Indeed, as Keith Windschuttle and Tim Gillin have pointed out, the very existence of pygmy negritos in Australia was completely written out of the record after the 1960s in order to promote the politically correct position that all of Australia’s pre-Western inhabitants were racially identical.

More pressing is the fate of the remaining pygmy negritos of the Andaman Islands, a colony of India in the Indian Ocean south of Burma. They appear to be a remnant of the first Out-of-Africa wave of modern humans.

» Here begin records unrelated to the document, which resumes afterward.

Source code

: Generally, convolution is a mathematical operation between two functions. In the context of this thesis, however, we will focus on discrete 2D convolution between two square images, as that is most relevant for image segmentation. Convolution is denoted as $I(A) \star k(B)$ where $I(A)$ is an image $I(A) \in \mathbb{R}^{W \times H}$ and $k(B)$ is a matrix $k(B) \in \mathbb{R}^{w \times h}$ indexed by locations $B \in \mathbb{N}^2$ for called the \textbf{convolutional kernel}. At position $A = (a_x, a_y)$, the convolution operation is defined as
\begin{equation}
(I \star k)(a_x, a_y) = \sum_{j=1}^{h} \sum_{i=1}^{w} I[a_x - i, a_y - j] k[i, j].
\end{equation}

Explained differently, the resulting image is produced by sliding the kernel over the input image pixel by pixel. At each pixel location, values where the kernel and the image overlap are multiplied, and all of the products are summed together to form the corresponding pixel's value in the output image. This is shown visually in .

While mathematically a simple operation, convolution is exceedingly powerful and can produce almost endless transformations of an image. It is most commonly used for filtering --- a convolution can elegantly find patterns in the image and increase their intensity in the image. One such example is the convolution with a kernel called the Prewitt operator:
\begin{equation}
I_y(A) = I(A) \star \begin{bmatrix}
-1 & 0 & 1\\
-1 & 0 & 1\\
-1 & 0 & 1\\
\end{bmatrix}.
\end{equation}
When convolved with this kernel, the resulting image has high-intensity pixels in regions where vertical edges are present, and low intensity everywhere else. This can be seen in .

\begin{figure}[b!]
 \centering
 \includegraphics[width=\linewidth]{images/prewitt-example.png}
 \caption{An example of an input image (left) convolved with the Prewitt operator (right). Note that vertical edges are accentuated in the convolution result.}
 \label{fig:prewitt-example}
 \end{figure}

Adults are under five feet tall, and the women are so “steatopygous” that when an Andamanese mother is carrying her toddler around, she simply has the child stand on her platform-like buttocks. (There’s a picture in Carelton Coon’s Living Races of Mankind that you have to see to believe.)

I interviewed George H.J. Weber, the Swissman who founded the Andaman Association about the plight of the Andamanese:

Q: What’s been happening to the Jarawa tribe in the Andamans?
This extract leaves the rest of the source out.